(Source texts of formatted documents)
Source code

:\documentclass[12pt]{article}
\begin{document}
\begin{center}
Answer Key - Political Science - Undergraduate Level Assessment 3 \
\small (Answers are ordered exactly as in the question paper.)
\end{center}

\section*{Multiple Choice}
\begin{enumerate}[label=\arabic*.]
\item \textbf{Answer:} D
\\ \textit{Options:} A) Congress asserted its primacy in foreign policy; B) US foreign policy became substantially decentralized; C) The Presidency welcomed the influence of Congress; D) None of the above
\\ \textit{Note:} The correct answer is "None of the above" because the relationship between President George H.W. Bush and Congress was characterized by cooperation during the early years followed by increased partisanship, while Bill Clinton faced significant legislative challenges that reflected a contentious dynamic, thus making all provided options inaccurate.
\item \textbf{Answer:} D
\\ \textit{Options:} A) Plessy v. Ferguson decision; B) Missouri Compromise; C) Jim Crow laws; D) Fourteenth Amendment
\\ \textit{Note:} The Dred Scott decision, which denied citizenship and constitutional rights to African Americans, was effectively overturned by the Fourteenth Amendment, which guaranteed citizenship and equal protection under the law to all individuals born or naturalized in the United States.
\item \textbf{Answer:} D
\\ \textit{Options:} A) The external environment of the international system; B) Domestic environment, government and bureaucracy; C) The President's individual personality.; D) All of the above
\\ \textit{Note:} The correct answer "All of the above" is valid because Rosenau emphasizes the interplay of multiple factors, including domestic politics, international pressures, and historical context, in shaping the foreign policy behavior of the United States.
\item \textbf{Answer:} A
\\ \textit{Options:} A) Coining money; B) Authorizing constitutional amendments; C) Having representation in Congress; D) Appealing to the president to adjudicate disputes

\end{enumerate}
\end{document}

## Work task
Which lines above include the string "None"? Show them.

## Completed task
\\ \textit{Options:} A) Congress asserted its primacy in foreign policy; B) US foreign policy became substantially decentralized; C) The Presidency welcomed the influence of Congress; D) None of the above
\\ \textit{Note:} The correct answer is "None of the above" because the relationship between President George H.W. Bush and Congress was characterized by cooperation during the early years followed by increased partisanship, while Bill Clinton faced significant legislative challenges that reflected a contentious dynamic, thus making all provided options inaccurate.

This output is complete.